→ **Work order**
Report every line below that holds the word "aplicación".

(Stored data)

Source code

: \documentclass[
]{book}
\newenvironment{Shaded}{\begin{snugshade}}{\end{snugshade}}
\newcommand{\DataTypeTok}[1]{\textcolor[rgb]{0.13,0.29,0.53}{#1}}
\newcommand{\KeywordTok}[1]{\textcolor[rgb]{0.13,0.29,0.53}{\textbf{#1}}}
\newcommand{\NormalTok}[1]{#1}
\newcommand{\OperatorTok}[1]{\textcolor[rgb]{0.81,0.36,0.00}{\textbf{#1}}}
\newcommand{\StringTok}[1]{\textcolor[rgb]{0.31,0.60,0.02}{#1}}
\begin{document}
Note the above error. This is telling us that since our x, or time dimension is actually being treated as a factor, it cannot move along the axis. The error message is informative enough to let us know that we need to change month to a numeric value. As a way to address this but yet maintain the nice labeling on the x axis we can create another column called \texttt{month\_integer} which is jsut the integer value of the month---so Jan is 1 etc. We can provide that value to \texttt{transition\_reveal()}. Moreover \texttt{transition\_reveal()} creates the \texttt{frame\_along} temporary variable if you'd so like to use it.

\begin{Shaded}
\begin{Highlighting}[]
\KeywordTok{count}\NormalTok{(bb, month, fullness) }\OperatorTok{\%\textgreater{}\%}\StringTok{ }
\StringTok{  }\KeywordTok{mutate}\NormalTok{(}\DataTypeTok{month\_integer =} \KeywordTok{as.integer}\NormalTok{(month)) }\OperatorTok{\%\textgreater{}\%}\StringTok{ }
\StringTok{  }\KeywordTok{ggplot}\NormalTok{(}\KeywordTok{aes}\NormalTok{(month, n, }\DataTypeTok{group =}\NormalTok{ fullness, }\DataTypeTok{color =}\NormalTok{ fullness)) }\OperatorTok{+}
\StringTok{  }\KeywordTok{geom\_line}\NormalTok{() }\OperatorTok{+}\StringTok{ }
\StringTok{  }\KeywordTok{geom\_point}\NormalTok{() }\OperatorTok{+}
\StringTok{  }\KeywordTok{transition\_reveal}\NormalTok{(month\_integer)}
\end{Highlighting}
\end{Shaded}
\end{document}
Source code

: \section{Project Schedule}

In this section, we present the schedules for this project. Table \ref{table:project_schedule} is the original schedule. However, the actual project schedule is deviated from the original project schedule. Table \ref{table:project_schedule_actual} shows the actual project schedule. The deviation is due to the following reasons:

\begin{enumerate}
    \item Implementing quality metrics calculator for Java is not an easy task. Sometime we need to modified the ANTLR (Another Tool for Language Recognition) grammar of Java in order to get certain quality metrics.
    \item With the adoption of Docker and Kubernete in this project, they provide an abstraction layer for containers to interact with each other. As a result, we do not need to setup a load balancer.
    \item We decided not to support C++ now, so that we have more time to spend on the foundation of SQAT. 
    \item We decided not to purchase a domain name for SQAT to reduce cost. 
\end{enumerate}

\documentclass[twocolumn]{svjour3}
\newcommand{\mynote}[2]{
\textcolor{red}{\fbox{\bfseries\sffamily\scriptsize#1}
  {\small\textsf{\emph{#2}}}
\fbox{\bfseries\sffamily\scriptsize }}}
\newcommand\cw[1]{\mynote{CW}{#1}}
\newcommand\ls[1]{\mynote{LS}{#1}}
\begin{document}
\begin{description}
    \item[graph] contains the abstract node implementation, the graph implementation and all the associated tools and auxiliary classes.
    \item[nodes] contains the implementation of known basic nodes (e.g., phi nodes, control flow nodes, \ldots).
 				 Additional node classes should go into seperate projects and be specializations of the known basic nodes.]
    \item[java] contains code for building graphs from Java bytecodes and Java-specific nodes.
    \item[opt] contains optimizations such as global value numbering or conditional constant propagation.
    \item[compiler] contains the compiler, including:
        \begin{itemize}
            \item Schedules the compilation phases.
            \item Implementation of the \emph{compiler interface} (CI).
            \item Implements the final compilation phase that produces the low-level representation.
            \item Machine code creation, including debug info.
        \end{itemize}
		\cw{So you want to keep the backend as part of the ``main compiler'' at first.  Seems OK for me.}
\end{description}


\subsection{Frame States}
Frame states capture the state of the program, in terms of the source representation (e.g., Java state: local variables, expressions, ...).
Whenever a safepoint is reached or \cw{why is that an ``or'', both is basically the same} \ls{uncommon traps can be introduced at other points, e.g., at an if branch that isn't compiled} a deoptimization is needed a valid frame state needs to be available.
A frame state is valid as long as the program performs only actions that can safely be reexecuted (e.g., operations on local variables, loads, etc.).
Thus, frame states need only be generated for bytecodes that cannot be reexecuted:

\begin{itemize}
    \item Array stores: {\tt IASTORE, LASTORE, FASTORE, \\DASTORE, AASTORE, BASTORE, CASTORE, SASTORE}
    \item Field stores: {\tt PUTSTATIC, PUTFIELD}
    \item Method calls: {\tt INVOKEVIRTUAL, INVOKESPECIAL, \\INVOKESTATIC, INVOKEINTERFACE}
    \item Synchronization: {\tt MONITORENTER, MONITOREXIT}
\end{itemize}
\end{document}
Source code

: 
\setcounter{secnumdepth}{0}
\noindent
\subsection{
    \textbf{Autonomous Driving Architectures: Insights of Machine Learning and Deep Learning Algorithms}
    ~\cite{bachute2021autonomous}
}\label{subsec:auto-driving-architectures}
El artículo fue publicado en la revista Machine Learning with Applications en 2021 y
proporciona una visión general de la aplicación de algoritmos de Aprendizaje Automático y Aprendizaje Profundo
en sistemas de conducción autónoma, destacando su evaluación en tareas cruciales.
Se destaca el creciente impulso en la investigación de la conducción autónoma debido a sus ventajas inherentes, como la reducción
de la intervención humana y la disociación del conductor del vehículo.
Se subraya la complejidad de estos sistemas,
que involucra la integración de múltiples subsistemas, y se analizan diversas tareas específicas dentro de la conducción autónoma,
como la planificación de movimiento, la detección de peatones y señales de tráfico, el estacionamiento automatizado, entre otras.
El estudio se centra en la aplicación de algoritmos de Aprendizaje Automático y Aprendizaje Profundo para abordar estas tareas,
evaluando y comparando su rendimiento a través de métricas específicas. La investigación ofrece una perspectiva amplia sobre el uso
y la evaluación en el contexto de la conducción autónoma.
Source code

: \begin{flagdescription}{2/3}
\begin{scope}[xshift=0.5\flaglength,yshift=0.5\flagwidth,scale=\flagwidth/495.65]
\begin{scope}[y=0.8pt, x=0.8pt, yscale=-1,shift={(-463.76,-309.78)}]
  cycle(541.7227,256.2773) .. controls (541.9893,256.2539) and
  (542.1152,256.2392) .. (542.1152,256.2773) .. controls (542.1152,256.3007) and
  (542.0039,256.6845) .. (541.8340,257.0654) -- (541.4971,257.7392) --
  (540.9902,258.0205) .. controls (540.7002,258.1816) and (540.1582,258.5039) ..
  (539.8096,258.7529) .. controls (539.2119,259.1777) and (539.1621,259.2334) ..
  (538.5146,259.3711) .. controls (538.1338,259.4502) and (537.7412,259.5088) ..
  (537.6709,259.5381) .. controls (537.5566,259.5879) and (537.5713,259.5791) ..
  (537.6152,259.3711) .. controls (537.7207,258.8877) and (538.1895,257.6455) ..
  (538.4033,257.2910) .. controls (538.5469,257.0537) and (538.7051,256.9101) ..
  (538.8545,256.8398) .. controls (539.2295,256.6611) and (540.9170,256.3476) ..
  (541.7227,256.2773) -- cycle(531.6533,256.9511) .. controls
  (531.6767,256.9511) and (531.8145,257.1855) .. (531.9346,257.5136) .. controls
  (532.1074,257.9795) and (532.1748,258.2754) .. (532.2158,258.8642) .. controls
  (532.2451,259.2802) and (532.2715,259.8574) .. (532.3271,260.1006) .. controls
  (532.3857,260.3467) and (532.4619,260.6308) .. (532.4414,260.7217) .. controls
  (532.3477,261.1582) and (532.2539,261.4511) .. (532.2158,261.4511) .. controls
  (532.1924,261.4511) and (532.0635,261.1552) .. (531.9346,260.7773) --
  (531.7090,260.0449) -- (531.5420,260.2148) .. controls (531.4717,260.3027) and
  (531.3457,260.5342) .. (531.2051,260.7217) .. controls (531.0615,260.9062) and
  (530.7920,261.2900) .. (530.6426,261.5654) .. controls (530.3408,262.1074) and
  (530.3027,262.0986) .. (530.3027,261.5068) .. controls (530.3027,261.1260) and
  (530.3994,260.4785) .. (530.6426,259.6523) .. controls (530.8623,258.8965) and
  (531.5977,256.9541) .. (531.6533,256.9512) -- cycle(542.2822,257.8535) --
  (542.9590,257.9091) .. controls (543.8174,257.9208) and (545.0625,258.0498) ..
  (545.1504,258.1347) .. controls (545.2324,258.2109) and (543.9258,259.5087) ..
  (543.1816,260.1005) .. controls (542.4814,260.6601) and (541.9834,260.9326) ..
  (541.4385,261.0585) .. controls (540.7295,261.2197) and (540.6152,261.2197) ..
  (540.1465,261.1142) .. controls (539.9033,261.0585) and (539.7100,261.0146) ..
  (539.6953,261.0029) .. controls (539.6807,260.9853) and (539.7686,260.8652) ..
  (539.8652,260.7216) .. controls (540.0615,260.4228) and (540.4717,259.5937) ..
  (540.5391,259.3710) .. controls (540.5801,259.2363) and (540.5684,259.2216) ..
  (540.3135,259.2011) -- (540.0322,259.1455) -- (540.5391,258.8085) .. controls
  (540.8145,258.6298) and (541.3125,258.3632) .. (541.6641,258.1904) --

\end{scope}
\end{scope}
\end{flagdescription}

→ **Output of the exercise**
proporciona una visión general de la aplicación de algoritmos de Aprendizaje Automático y Aprendizaje Profundo
El estudio se centra en la aplicación de algoritmos de Aprendizaje Automático y Aprendizaje Profundo para abordar estas tareas,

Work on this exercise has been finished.